Trophy Husbands – Dark and Bloody Ground

Trophy Husbands
Dark and Bloody Ground

Before moving from Washington, DC to Denver, Colo., I never would listen to country music, either by choice or by accident. DC is most definitely not known for its country offerings. But I’m an open-minded person, and I don’t discredit any genre of music when particular artists might win me over. So in Denver, which has more than its share of artists in the country, bluegrass, and similar genres, I was willing to give it a shot.
There’s definitely something to be said for the talent of artists in these genres. You rarely hear better guitar players, and the mixture of instruments that include fiddles, banjos, and more is always inspiring. There are clearly some good country-genre artists, and we’re not talking alt-country here. Does Trophy Husbands merit mention in that group? With some songs, yes.

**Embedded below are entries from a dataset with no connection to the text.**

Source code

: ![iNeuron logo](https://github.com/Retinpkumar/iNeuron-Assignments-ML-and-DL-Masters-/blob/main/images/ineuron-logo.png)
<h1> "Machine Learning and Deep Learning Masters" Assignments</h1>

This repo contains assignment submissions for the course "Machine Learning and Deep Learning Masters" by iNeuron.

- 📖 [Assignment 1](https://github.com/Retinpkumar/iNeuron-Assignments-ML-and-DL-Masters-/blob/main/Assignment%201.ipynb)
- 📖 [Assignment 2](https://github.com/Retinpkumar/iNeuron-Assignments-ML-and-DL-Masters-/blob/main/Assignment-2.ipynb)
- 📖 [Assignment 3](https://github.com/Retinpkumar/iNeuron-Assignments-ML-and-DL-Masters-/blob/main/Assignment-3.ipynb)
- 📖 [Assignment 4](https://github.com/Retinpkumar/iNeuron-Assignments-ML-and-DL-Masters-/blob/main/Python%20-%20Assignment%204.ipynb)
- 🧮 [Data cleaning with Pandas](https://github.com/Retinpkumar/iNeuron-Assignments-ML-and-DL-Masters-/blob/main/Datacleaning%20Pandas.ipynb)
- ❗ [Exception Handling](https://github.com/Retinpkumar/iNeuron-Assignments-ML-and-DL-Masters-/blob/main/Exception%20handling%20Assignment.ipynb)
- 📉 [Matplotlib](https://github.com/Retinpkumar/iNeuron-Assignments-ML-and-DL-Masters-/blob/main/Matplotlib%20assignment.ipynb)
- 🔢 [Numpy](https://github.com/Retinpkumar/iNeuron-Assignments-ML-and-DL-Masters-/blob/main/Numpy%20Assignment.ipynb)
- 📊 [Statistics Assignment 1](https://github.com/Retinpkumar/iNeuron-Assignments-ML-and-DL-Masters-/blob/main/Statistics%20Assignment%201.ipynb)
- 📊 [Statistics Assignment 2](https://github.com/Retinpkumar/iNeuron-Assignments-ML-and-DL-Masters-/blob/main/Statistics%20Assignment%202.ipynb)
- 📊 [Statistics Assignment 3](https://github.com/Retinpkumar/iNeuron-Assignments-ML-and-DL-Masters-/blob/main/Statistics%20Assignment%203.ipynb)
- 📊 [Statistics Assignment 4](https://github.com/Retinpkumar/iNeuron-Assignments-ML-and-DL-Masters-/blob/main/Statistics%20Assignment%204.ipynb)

When listening to this band, which contains Kevin Daly of the band Grave Danger and Dave Insley of Nitpickers, I’m reminded of the traditional bluegrass style of playing. In that method, the band gathers around a single microphone, playing their instruments and then moving closer to the mic for their respective vocal parts or instrument solos. These songs have something of that quality here, with the music falling more into the background behind the vocals.
These songs are not light-hearted, traditional country fare for the most part. Instead, they touch on robberies, smugglers, vigilantes and bums in dark and morose tales. Even the music caries an ominous tone on these tracks. The album starts off a little weak, with the bare “Everybody Knows,” which has some production issues with the vocals, but it picks up from there as it progressively gets darker. The title track has a definite Johnny Cash style morose country feel, the kind of tale of war and death that gives country a good name. And on “Willie,” a folk-style track with more electric guitar, the band almost does a Cash impersonation. “Until they murder me and lay me in the ground, there will be hell to pay whenever I’m around,” they sing on the folky “Until Then.” And the tale in “Skellys 1975,” along with the more bluesy feel, makes this one of my favorite tracks.
Some of the songs here, however, remind me why country is not my genre of choice. “Cadillac” picks up the pace for a good ol’ stompin, honkey-tonk time, and “Big Wheel,” a song all about driving your truck through town and charming the ladies, just seems silly, although it has a throw-back, traditional feel. And “Just Call Me Lonesome” is just too twangy. Now this one’s a traditional country tune, almost to a stereotypical end. But just to prove I’m only a sucker for the morose songs here, “She Don’t Love You,” a song of unrequited love that is bouncy and undoubtedly bluegrass through and through, is one of the album’s strong points.
Overall, I can’t fault the Trophy Husbands. Songs of blood and gore and death and depression are always good, as Johnny Cash has endlessly proved. The Husbands pick up where some of Cash’s work left off on most of these tracks, and I’m enthralled with their dark and moody undertones. It’s only the lighter, more traditionally bluegrass/country songs that leave me wanting. I’m sure they’re quite good, but they’re just not my thing.